Por fin, después de tantas
desventuras, estábamos los dos juntos en casa, en nuestra habitación. Yo la
quería mucho. No me importaba nada más. Si la vida nos reservaba un par de
problemas, yo, después de haber recorrido todo aquel camino con tanta audacia,
sería capaz de resolverlos. Sus labios olían a moras.

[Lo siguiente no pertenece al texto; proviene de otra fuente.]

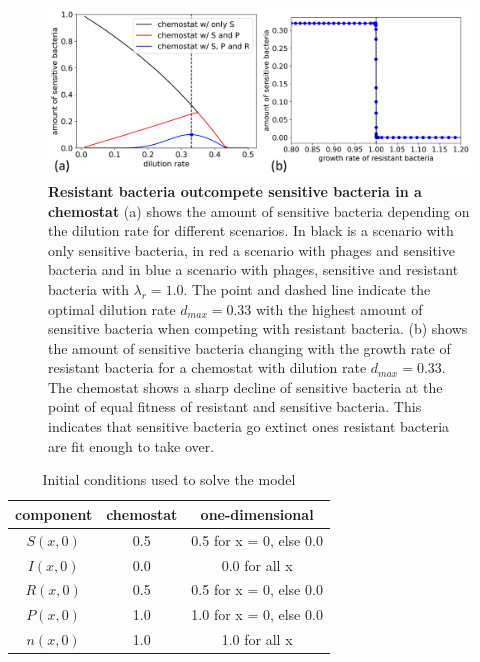 \begin{figure}
\centering
\includegraphics[width=\linewidth]{graphics/2025_09_30_phages_fig3.png}
\caption{\textbf{Resistant bacteria outcompete sensitive bacteria in a chemostat} (a) shows the amount of sensitive bacteria depending on the dilution rate for different scenarios. In black is a scenario with only sensitive bacteria, in red a scenario with phages and sensitive bacteria and in blue a scenario with phages, sensitive and resistant bacteria with $\lambda_r=1.0$. The point and dashed line indicate the optimal dilution rate $d_{max} = 0.33$ with the highest amount of sensitive bacteria when competing with resistant bacteria. (b) shows the amount of sensitive bacteria changing with the growth rate of resistant bacteria for a chemostat with dilution rate $d_{max} = 0.33$. The chemostat shows a sharp decline of sensitive bacteria at the point of equal fitness of resistant and sensitive bacteria. This indicates that sensitive bacteria go extinct ones resistant bacteria are fit enough to take over.}
\label{fig:results_chemostat_traveling_wave}
\end{figure}

\begin{table}
    \centering
    \begin{tabular}{c|c|c}
         component & chemostat & one-dimensional \\ \hline
         $S(x,0)$& 0.5 & 0.5 for x = 0, else 0.0 \\ 
         $I(x,0)$& 0.0 & 0.0 for all x\\ 
         $R(x,0)$& 0.5 & 0.5 for x = 0, else 0.0 \\
         $P(x,0)$& 1.0 & 1.0 for x = 0, else 0.0 \\
         $n(x,0)$& 1.0 & 1.0 for all x \\
    \end{tabular}
    \caption{Initial conditions used to solve the model}
    \label{tab:initial_conditions}
\end{table}

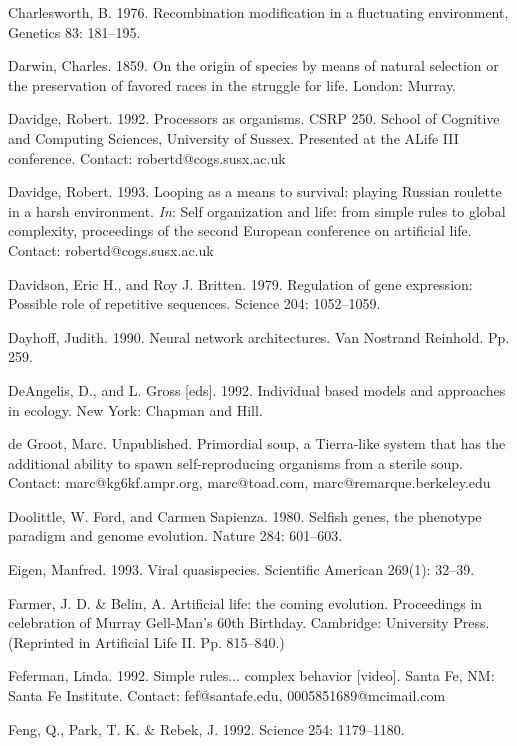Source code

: \begin{thebibliography}{99}
Charlesworth, B.  1976. Recombination modification in a fluctuating
environment, Genetics 83: 181--195.

Darwin, Charles.  1859.  On the origin of species by means of natural
selection or the preservation of favored races in the struggle for life.
London: Murray.

Davidge, Robert.  1992.  Processors as organisms.  CSRP 250.  School of
Cognitive and Computing Sciences, University of Sussex.  Presented at
the ALife III conference.  Contact: robertd@cogs.susx.ac.uk

Davidge, Robert.  1993.  Looping as a means to survival: playing Russian
roulette in a harsh environment.  {\em In}: Self organization and life:
from simple rules to global complexity, proceedings of the second
European conference on artificial life.  Contact: robertd@cogs.susx.ac.uk

Davidson, Eric H., and Roy J. Britten.  1979.  Regulation of gene expression:
Possible role of repetitive sequences.  Science 204: 1052--1059.

Dayhoff, Judith.  1990.  Neural network architectures.  Van Nostrand
Reinhold.  Pp. 259.

DeAngelis, D., and L. Gross [eds].  1992.  Individual based models
and approaches in ecology.  New York: Chapman and Hill.

de Groot, Marc.  Unpublished.  Primordial soup, a Tierra-like system that has
the additional ability to spawn self-reproducing organisms from a sterile
soup.  Contact: marc@kg6kf.ampr.org, marc@toad.com, marc@remarque.berkeley.edu

Doolittle, W. Ford, and Carmen Sapienza.  1980.  Selfish genes, the phenotype
paradigm and genome evolution.  Nature 284: 601--603.

Eigen, Manfred.  1993.  Viral quasispecies.  Scientific American 269(1):
32--39.

Farmer, J. D. \& Belin, A.  Artificial life: the coming evolution.
Proceedings in celebration of Murray Gell-Man's 60th Birthday.
Cambridge: University Press.  (Reprinted in Artificial Life II.
Pp. 815--840.)

Feferman, Linda.  1992.  Simple rules... complex behavior [video].
Santa Fe, NM: Santa Fe Institute.  Contact: fef@santafe.edu,
0005851689@mcimail.com

Feng, Q., Park, T. K. \& Rebek, J.  1992.  Science 254: 1179--1180.


\end{thebibliography}
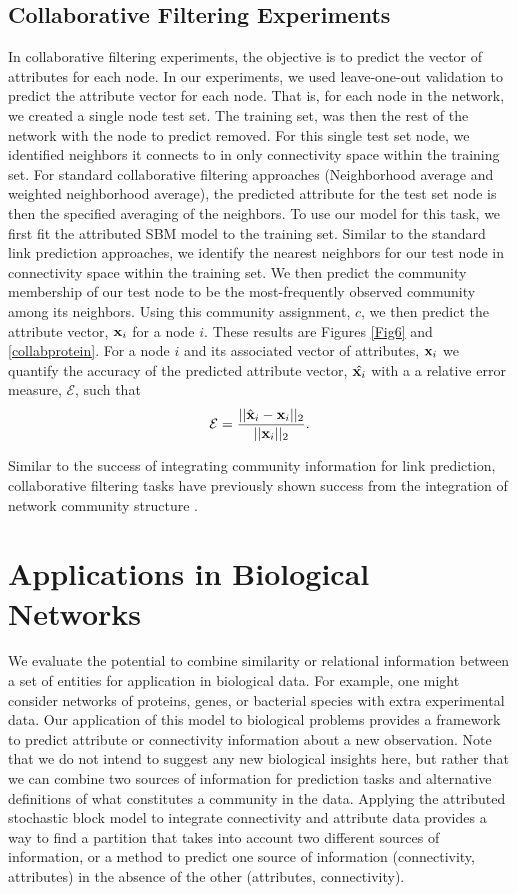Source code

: \subsection{Collaborative Filtering Experiments}
In collaborative filtering experiments, the objective is to predict the vector of attributes for each node. In our experiments, we used leave-one-out validation to predict the attribute vector for each node. That is, for each node in the network, we created a single node test set. The training set, was then the rest of the network with the node to predict removed. For this single test set node, we identified neighbors it connects to in only connectivity space within the training set. For standard collaborative filtering approaches (Neighborhood average and weighted neighborhood average), the predicted attribute for the test set node is then the specified averaging of the neighbors. To use our model for this task, we first fit the attributed SBM model to the training set. Similar to the standard link prediction approaches, we identify the nearest neighbors for our test node in connectivity space within the training set. We then predict the community membership of our test node to be the most-frequently observed community among its neighbors. Using this community assignment, $c$, we then predict the attribute vector, ${\bf x}_{i}$ for a node $i$. These results are Figures \ref{Fig6} and \ref{collabprotein}. For a node $i$ and its associated vector of attributes, ${\bf x}_{i}$ we quantify the accuracy of the predicted attribute vector, $\hat{{\bf x}_{i}}$ with a a relative error measure, $\mathcal{E}$, such that 
\begin{equation}
\mathcal{E}=\frac{||\hat{\bf{x}}_{i}-{\bf x}_{i}||_{2}}{||{\bf x}_{i}||_{2}}.
\end{equation}

Similar to the success of integrating community information for link prediction, collaborative filtering tasks have previously shown success from the integration of network community structure \cite{collabComm}. 

\section{Applications in Biological Networks}
We evaluate the potential to combine similarity or relational information between a set of entities for application in biological data. For example, one might consider networks of proteins, genes, or bacterial species with extra experimental data. Our application of this model to biological problems provides a framework to predict attribute or connectivity information about a new observation.  Note that we do not intend to suggest any new biological insights here, but rather that we can combine two sources of information for prediction tasks and alternative definitions of what constitutes a community in the data. Applying the attributed stochastic block model to integrate connectivity and attribute data provides a way to find a partition that takes into account two different sources of information, or a method to predict one source of information (connectivity, attributes) in the absence of the other (attributes, connectivity). 

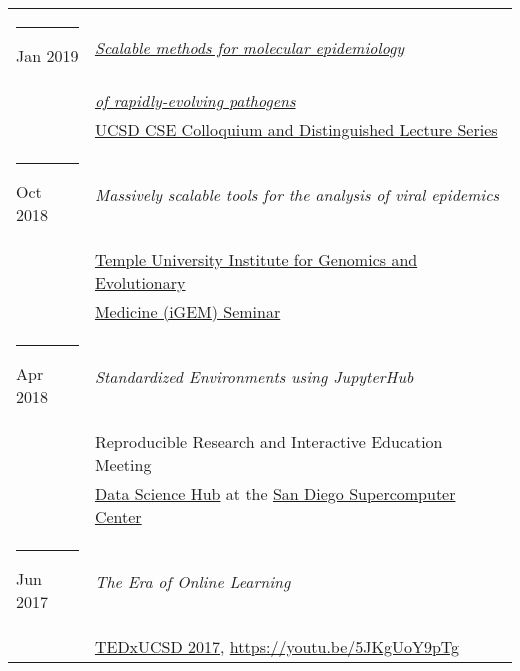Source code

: \documentclass[margin,line]{res}
\begin{document}
\begin{resume}
\begin{longtable}{@{}p{0.7in}p{4in}}
\hspace*{-4mm} \rule{-1mm}{5mm} Jan 2019 & \href{https://cse.ucsd.edu/about/scalable-methods-molecular-epidemiology-rapidly-evolving-pathogens}{\textit{Scalable methods for molecular epidemiology}}\\*
\hspace*{-4mm} & \hspace{4mm} \href{https://cse.ucsd.edu/about/scalable-methods-molecular-epidemiology-rapidly-evolving-pathogens}{\textit{of rapidly-evolving pathogens}}\\*
\hspace*{-4mm} & \hspace{4mm} \href{https://cse.ucsd.edu/about/cse-colloquium-dls/2018-2019}{UCSD CSE Colloquium and Distinguished Lecture Series}\\
\hspace*{-4mm} \rule{-1mm}{5mm} Oct 2018 & \textit{Massively scalable tools for the analysis of viral epidemics}\\*
\hspace*{-4mm} & \hspace{4mm} \href{http://igem.temple.edu/home}{Temple University Institute for Genomics and Evolutionary}\\*
\hspace*{-4mm} & \hspace{4mm} \href{http://igem.temple.edu/home}{Medicine (iGEM) Seminar}\\
\hspace*{-4mm} \rule{-1mm}{5mm} Apr 2018 & \textit{Standardized Environments using JupyterHub}\\*
\hspace*{-4mm} & \hspace{4mm} Reproducible Research and Interactive Education Meeting\\*
\hspace*{-4mm} & \hspace{4mm} \href{https://datascience.sdsc.edu/}{Data Science Hub} at the \href{https://www.sdsc.edu/}{San Diego Supercomputer Center}\\
\hspace*{-4mm} \rule{-1mm}{5mm} Jun 2017 & \textit{The Era of Online Learning}\\*
\hspace*{-4mm} & \hspace{4mm} \href{https://www.ted.com/tedx/events/22004}{TEDxUCSD 2017}, \href{https://youtu.be/5JKgUoY9pTg}{https://youtu.be/5JKgUoY9pTg}\\
\end{longtable}


\end{resume}
\end{document}
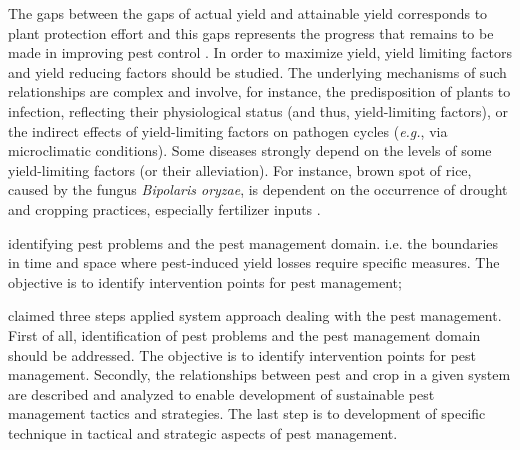 The gaps between the gaps of actual yield and attainable yield corresponds to plant protection effort and this gaps represents the progress that remains to be made in improving pest control \citep{OERKE:2006ct}. In order to maximize yield, yield limiting factors and yield reducing factors should be studied. The underlying mechanisms of such relationships are complex \citep{Zadoks:1979ts} and involve, for instance, the predisposition of plants to infection, reflecting their physiological status (and thus, yield-limiting factors), or the indirect effects of yield-limiting factors on pathogen cycles (\textit{e.g.}, via microclimatic conditions). Some diseases strongly depend on the levels of some yield-limiting factors (or their alleviation). For instance, brown spot of rice, caused by the fungus \textit{Bipolaris oryzae}, is dependent on the occurrence of drought and cropping practices, especially fertilizer inputs \citep{barnwal2013review}.





identifying pest problems and the pest management domain. i.e. the boundaries in time and space where pest-induced yield losses require specific measures. The objective is to identify intervention points for pest management;

\citet{teng1992implementing} claimed three steps applied system approach dealing with the pest management. First of all, identification of pest problems and the pest management domain should be addressed. The objective is to identify intervention points for pest management. Secondly, the relationships between pest and crop in a given system are described and analyzed to enable development of sustainable pest management tactics and strategies. The last step is to development of specific technique in tactical and strategic aspects of pest management.

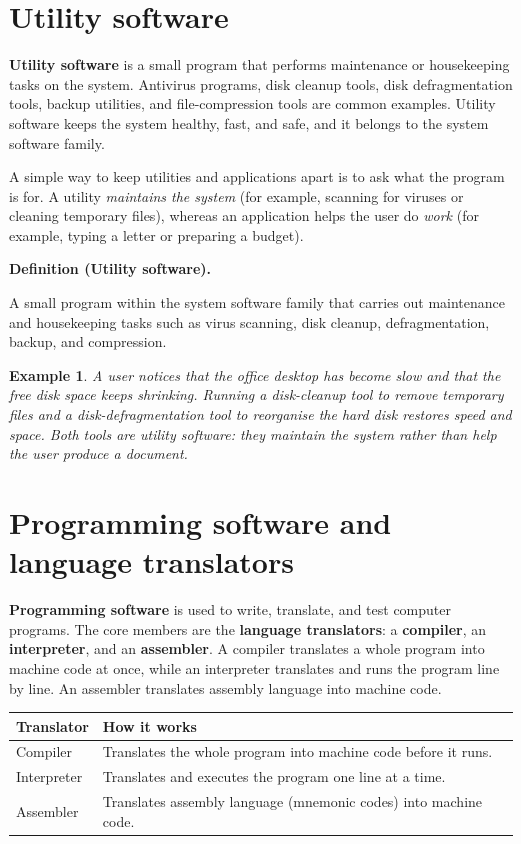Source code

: \documentclass[11pt]{article}
\newtheorem{example}{Example}[section]
\newenvironment{definitionbox}[1]{%
  \par\noindent\textbf{Definition (#1).}\ \itshape
}{\par\vspace{0.3em}}
\begin{document}
\section{Utility software}
\textbf{Utility software} is a small program that performs maintenance or
housekeeping tasks on the system. Antivirus programs, disk cleanup tools,
disk defragmentation tools, backup utilities, and file-compression tools are
common examples. Utility software keeps the system healthy, fast, and safe,
and it belongs to the system software family.

A simple way to keep utilities and applications apart is to ask what the
program is for. A utility \emph{maintains the system} (for example, scanning
for viruses or cleaning temporary files), whereas an application helps the
user do \emph{work} (for example, typing a letter or preparing a budget).

\begin{definitionbox}{Utility software}
A small program within the system software family that carries out
maintenance and housekeeping tasks such as virus scanning, disk cleanup,
defragmentation, backup, and compression.
\end{definitionbox}

\begin{example}
A user notices that the office desktop has become slow and that the free disk
space keeps shrinking. Running a disk-cleanup tool to remove temporary files
and a disk-defragmentation tool to reorganise the hard disk restores speed and
space. Both tools are utility software: they maintain the system rather than
help the user produce a document.
\end{example}

\section{Programming software and language translators}
\textbf{Programming software} is used to write, translate, and test computer
programs. The core members are the \textbf{language translators}: a
\textbf{compiler}, an \textbf{interpreter}, and an \textbf{assembler}. A
compiler translates a whole program into machine code at once, while an
interpreter translates and runs the program line by line. An assembler
translates assembly language into machine code.

\begin{center}
\begin{tabular}{p{}p{}}
\toprule
\textbf{Translator} & \textbf{How it works} \\
\midrule
Compiler & Translates the whole program into machine code before it runs. \\
Interpreter & Translates and executes the program one line at a time. \\
Assembler & Translates assembly language (mnemonic codes) into machine code. \\
\bottomrule
\end{tabular}
\end{center}
\end{document}
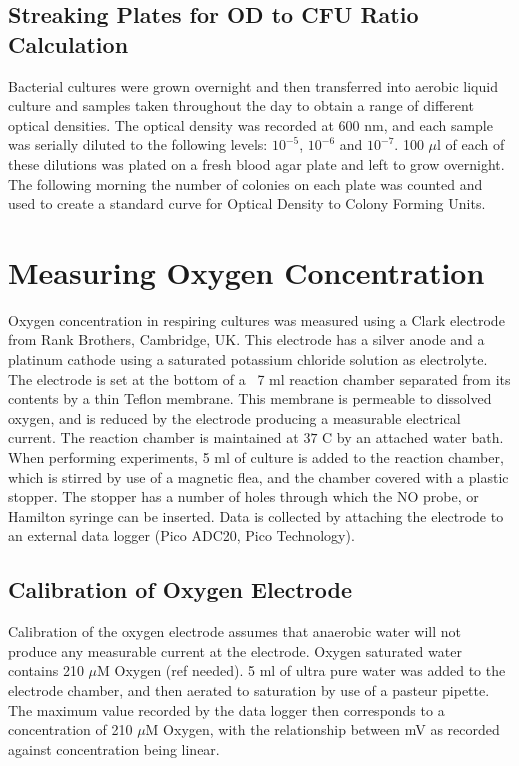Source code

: \subsection{Streaking Plates for OD to CFU Ratio Calculation}
Bacterial cultures were grown overnight and then transferred into aerobic liquid culture and samples taken throughout the day to obtain a range of different optical densities. The optical density was recorded at 600 nm, and each sample was serially diluted to the following levels: $10^{-5}$, $10^{-6}$ and $10^{-7}$. 100 $\mu$l of each of these dilutions was plated on a fresh blood agar plate and left to grow overnight. The following morning the number of colonies on each plate was counted and used to create a standard curve for Optical Density to Colony Forming Units.

\section{Measuring Oxygen Concentration}
Oxygen concentration in respiring cultures was measured using a Clark electrode \cite{Clark1953} from Rank Brothers, Cambridge, UK. This electrode has a silver anode and a platinum cathode using a saturated potassium chloride solution as electrolyte. The electrode is set at the bottom of a ~7 ml reaction chamber separated from its contents by a thin Teflon membrane. This membrane is permeable to dissolved oxygen, and is reduced by the electrode producing a measurable electrical current. The reaction chamber is maintained at $37$ \textdegree C by an attached water bath.
When performing experiments, 5 ml of culture is added to the reaction chamber, which is stirred by use of a magnetic flea, and the chamber covered with a plastic stopper. The stopper has a number of holes through which the NO probe, or Hamilton syringe can be inserted. Data is collected by attaching the electrode to an external data logger (Pico ADC20, Pico Technology).

\subsection{Calibration of Oxygen Electrode}
Calibration of the oxygen electrode assumes that anaerobic water will not produce any measurable current at the electrode. Oxygen saturated water contains 210 $\mu$M Oxygen (ref needed). 5 ml of ultra pure water was added to the electrode chamber, and then aerated to saturation by use of a pasteur pipette. The maximum value recorded by the data logger then corresponds to a concentration of 210 $\mu$M Oxygen, with the relationship between mV as recorded against concentration being linear.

Los dos, abrazándonos en
esa habitación, deberíamos darle la espalda a todas aquellas ideas lejanas, de
lugares imprecisos, a la gente que había perdido el rumbo dejándose engañar por
ellas, a los respetables y apasionados estúpidos que intentaban reflejar en el
mundo sus propias obsesiones, a todos aquellos que intentaban afligirnos con
sus sacrificios, a la llamada de una vida inalcanzable y testaruda. ¿Qué puede
impedir, ángel mío, que dos personas que han compartido grandes sueños, que han
sido compañeros de viaje mañana y noche durante meses, que han recorrido tanto
camino juntos, se abracen y olviden el mundo que hay más allá de puertas y
ventanas, que sean más reales que cualquier otra cosa, que encuentren ese
momento incomparable de realidad?
…
Quedémonos aquí, reconozcamos lo que vale esta habitación: mira, una mesa, un
reloj, una lámpara, una ventana; nos levantaremos cada mañana y contemplaremos
admirados la morera. Si ella está ahí, entonces nosotros estamos aquí. El marco
de la ventana, la pata de la mesa, la mecha de la lámpara: luz y olor; qué
simple es el mundo… Existir es abrazarte.